The shape of Web 3.0 has finally emerged in the realization of the Stream, something I and others have written about extensively.

Twitter and Facebook, among others, through their self-consumption and propagation, feed that spring and disseminate it in an immediate and constant flow of information.

This concept is not new to the Web, however. The Web has always been a stream; in fact, it has always existed as a stream of streams, even at its earliest stages of evolution as a set of individual sites developing new content (and new content sources) over time.

What has changed is the pace of content production and distribution, which has made the underlying web-stream more evident, and the need for a Scheduled Web more intense.

Diagnosis: WIDD

The seemingly inevitable result of the surfacing of the Stream is that users are thrust into the paralysis of what I’m calling Web Intention Deficit Disorder (WIDD).

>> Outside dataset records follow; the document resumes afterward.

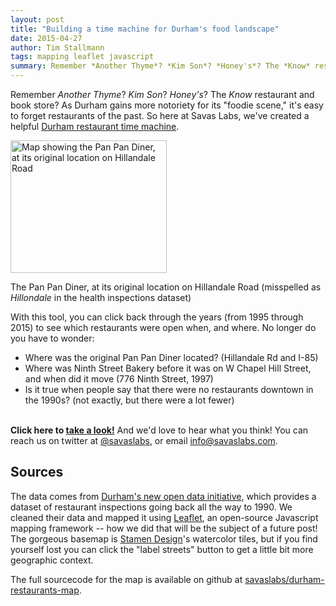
 ```yaml
---
layout: post
title: "Building a time machine for Durham's food landscape"
date: 2015-04-27
author: Tim Stallmann
tags: mapping leaflet javascript
summary: Remember *Another Thyme*? *Kim Son*? *Honey's*? The *Know* restaurant and book store? As Durham gains more notoriety for its "foodie scene," it's easy to forget restaurants of the past. So here at Savas Labs, we've created a Durham restaurant time machine.
---
```

Remember *Another Thyme*? *Kim Son*? *Honey's*? The *Know* restaurant and book store? As Durham gains more notoriety for its "foodie scene," it's easy to forget restaurants of the past.
So here at Savas Labs, we've created a helpful [Durham restaurant time machine](http://www.savaslabs.com/durham-restaurants-map).

<div class="blog-image wrap-left">
<a href="http://www.savaslabs.com/durham-restaurants-map"><img src="/assets/img/blog/restaurants-map-pan-pan-diner.jpg" alt="Map showing the Pan Pan Diner, at its original location on Hillandale Road" width="250" height="212"></a>
<p>The Pan Pan Diner, at its original location on Hillandale Road (misspelled as <i>Hillondale</i> in the health inspections dataset)</p>
</div>

With this tool, you can click back through the years (from 1995 through 2015) to see which restaurants were open when, and where.
No longer do you have to wonder:

* Where was the original Pan Pan Diner located? (Hillandale Rd and I-85)
* Where was Ninth Street Bakery before it was on W Chapel Hill Street, and when did it move (776 Ninth Street, 1997)
* Is it true when people say that there were no restaurants downtown in the 1990s? (not exactly, but there were a lot fewer)

<br>**Click here to [take a look!](http://www.savaslabs.com/durham-restaurants-map)**
And we'd love to hear what you think! You can reach us on twitter at <a href="https://twitter.com/savaslabs">@savaslabs</a>, or email <a href="mailto:info@savaslabs.com">info@savaslabs.com</a>.

## Sources
The data comes from [Durham's new open data initiative](http://data.dconc.gov/), which provides a dataset of restaurant inspections going back all the way to 1990.
We cleaned their data and mapped it using [Leaflet](http://www.leafletjs.com), an open-source Javascript mapping framework -- how we did that
 will be the subject of a future post! The gorgeous
basemap is [Stamen Design](http://www.stamen.com)'s watercolor tiles, but if you find yourself lost you can click the "label streets" button to get a little bit more
geographic context.

The full sourcecode for the map is available on github at [savaslabs/durham-restaurants-map](https://github.com/savaslabs/durham-restaurants-map).


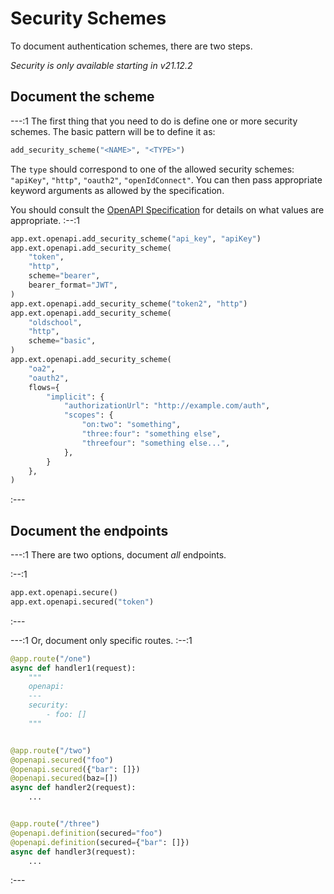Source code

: # Security Schemes

To document authentication schemes, there are two steps.

_Security is only available starting in v21.12.2_

## Document the scheme

---:1
The first thing that you need to do is define one or more security schemes. The basic pattern will be to define it as:

```python
add_security_scheme("<NAME>", "<TYPE>")
```

The `type` should correspond to one of the allowed security schemes: `"apiKey"`, `"http"`, `"oauth2"`, `"openIdConnect"`. You can then pass appropriate keyword arguments as allowed by the specification.

You should consult the [OpenAPI Specification](https://swagger.io/specification/) for details on what values are appropriate.
:--:1
```python
app.ext.openapi.add_security_scheme("api_key", "apiKey")
app.ext.openapi.add_security_scheme(
    "token",
    "http",
    scheme="bearer",
    bearer_format="JWT",
)
app.ext.openapi.add_security_scheme("token2", "http")
app.ext.openapi.add_security_scheme(
    "oldschool",
    "http",
    scheme="basic",
)
app.ext.openapi.add_security_scheme(
    "oa2",
    "oauth2",
    flows={
        "implicit": {
            "authorizationUrl": "http://example.com/auth",
            "scopes": {
                "on:two": "something",
                "three:four": "something else",
                "threefour": "something else...",
            },
        }
    },
)
```
:---

## Document the endpoints

---:1
There are two options, document _all_ endpoints.

:--:1
```python
app.ext.openapi.secure()
app.ext.openapi.secured("token")
```
:---

---:1
Or, document only specific routes.
:--:1
```python
@app.route("/one")
async def handler1(request):
    """
    openapi:
    ---
    security:
        - foo: []
    """


@app.route("/two")
@openapi.secured("foo")
@openapi.secured({"bar": []})
@openapi.secured(baz=[])
async def handler2(request):
    ...


@app.route("/three")
@openapi.definition(secured="foo")
@openapi.definition(secured={"bar": []})
async def handler3(request):
    ...
```
:---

Web Intention Deficit Disorder is pressing in its implications.

WIDD is the problem of getting people to not only focus their attention on a given issue, but focus their intention to act upon it as well.

Twitter’s crowning early moment last summer as the amplification platform of the Iranian protests to the rest of the world is an ideal example. Only in brief, isolated instances did “the whole world is watching” crescendo translate to any actionable difference to the reality of the situation.

This is, of course, an extreme example, but the idea that simply changing your Facebook or Twitter icon to a different color in solidarity is of little use or encouragement if no real world action results. And while the protests held our Twitter-trending attention for a comparatively impressive length of several weeks, it faded just as quickly when the next buzz topic emerged, be it Michael Jackson or the new Twilight film.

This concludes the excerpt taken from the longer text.